Veja colocou a pá de cal
em sua decadente trajetória com a matéria publicada na última edição, na qual
se valeu de todos os métodos, inclusive criminosos, para corroborar uma de suas
teses, desta vez a de que o ex-ministro José Dirceu conspira contra o governo
de Dilma Rousseff.
A matéria não se
sustenta jornalisticamente, com uma série de ilações e conclusões frágeis,
porém o mais grave foi o seu método de apuração, com recurso à espionagem,
invasão de privacidade e outros delitos, o que levou seu repórter a ser
denunciado pelo hotel em que José
Dirceu estava hospedado por
tentativa de violação de domicílio. Para quem não leu a matéria ou o que já foi
escrito sobre ela, o repórter da Veja hospedou-se no mesmo hotel de Dirceu, em
Brasília, e tentou por duas vezes entrar no quarto do ex-ministro, primeiro
passando-se por hóspede do apartamento que tinha esquecido as chaves, e,
depois, por assessor da prefeitura de Varginha que fazia questão de deixar no
quarto "documentos relevantes".
O que pretendia o repórter
caso fosse bem sucedido em sua empreitada? Fuçar papéis e documentos do
investigado? Roubá-los caso encontrasse algo que fosse ao encontro da tese da
reportagem? Quem o orientou a agir dessa maneira? Seu chefe imediato, os
editores da revista, o dono da editora que a publica? As perguntas são muitas e
todas complicam ainda mais a situação de Veja e sua forma de fazer jornalismo.
A revista foi além e
publicou imagens gravadas no corredor do andar do hotel em que Dirceu se encontrava, que mostram o ex-ministro
com outras figuras da política brasileira. Veja não esclarece como obteve as
imagens, mas parece pouco provável que as tenha conseguido com o próprio hotel,
o que reforça as suspeitas de que tenha instalado algum equipamento por conta
própria, o que aumenta a gravidade do delito.

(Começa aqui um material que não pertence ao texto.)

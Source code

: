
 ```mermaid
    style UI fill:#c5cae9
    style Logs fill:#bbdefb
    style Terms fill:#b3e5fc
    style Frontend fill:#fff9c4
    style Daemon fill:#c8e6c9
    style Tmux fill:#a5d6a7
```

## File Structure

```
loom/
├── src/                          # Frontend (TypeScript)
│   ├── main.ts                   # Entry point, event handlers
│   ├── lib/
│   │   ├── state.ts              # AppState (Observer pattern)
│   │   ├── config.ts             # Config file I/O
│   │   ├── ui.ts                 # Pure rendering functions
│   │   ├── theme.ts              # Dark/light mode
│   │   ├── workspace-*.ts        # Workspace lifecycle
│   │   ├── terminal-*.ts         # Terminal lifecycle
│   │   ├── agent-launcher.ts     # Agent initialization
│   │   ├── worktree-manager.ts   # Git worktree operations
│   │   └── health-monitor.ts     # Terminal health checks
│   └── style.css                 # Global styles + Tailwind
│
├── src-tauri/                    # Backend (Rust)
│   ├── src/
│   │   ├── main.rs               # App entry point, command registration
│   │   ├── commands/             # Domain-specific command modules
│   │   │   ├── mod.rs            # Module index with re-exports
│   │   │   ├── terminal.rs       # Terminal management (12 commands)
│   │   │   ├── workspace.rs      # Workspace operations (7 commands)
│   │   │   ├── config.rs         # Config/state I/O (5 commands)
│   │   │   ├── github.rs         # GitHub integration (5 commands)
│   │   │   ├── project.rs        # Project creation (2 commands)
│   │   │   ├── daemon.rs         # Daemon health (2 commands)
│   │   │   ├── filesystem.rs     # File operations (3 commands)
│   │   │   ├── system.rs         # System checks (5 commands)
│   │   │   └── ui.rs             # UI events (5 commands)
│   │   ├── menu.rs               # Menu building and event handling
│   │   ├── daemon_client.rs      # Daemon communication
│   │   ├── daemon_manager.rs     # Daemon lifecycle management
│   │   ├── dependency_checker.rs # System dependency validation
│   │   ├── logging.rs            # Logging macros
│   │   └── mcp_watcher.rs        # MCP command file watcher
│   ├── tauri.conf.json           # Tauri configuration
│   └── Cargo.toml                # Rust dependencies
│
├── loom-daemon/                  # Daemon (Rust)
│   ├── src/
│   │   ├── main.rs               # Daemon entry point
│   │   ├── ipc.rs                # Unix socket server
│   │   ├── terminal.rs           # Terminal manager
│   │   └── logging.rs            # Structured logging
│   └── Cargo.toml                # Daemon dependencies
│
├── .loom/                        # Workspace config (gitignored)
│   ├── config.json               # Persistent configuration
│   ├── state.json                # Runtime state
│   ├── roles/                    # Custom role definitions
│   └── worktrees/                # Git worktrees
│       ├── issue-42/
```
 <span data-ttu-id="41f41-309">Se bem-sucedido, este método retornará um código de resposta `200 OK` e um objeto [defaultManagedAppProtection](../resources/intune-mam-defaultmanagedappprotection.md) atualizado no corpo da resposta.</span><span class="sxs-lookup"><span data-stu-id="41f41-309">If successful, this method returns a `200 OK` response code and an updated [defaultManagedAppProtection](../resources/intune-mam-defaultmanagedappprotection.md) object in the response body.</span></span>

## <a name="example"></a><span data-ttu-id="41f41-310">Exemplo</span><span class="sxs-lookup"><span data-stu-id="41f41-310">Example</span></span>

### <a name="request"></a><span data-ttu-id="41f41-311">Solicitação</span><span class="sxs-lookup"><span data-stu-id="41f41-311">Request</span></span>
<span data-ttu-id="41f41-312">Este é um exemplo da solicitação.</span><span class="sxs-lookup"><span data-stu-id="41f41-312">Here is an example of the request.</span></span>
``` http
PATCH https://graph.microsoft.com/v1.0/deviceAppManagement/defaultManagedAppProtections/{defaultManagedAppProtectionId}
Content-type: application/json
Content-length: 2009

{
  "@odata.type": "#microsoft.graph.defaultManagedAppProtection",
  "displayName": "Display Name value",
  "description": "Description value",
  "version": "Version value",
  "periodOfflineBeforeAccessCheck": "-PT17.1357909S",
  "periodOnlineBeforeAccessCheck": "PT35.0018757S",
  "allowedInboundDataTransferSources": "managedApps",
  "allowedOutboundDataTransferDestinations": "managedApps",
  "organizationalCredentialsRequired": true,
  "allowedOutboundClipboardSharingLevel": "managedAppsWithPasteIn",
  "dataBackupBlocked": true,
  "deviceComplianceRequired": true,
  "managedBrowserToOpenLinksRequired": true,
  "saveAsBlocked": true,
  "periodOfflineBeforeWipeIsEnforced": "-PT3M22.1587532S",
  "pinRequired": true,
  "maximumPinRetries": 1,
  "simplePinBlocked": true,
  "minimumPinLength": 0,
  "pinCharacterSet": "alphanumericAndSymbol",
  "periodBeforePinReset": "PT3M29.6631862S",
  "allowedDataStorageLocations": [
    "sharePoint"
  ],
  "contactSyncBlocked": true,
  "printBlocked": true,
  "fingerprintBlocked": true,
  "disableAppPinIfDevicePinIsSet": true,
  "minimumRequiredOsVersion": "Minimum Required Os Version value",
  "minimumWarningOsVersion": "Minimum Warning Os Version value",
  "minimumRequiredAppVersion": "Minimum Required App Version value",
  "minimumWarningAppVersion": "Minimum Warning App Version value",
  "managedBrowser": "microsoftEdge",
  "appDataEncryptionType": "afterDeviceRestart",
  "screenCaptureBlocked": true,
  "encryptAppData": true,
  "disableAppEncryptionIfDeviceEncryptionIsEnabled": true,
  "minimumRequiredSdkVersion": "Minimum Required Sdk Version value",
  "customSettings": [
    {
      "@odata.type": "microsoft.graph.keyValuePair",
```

Trata-se, primeiro, de um caso de
polícia. Depois, de grave atentado à ética jornalística.
A desfaçatez de Veja
impressiona ainda mais, pois ocorre pouco após o escândalo do comportamento
criminoso e, consequentemente, desprovido de ética do tablóide News of the
World, do império midiático de Rupert Murdoch, que espionava personagens da
vida pública inglesa como procedimento editorial assumido. O caso do jornal
londrino não só está fresco em nossa memória, como ainda ocupa os tribunais
ingleses, com jornalistas presos e respondendo a processos.
Há um bom tempo, Veja
perdeu credibilidade perante boa parte dos leitores com capacidade crítica e de
observadores do comportamento midiático. A recente reportagem pode ter sido o
passo final para sua sentença de morte. A revista semanal não deve ser extinta,
como o News of the World, mas tende a se tornar cada vez mais leitura ligeira
de sala de espera de consultórios médicos, sem o prestígio outrora desfrutado.
A matéria de Veja
colocou jornalistas e toda a imprensa perante a necessidade de responder à
sociedade sobre que tipo de ofício praticamos. Somos todos imprensa marrom? Não
temos limites nas nossas apurações? Vale tudo na busca de uma informação?
Compactuamos com este tipo de jornalismo? Creio que jornalistas, empresas
jornalísticas, sindicatos e associações precisam se manifestar claramente,
repudiando o procedimento da revista. Do contrário, nos locupletamos.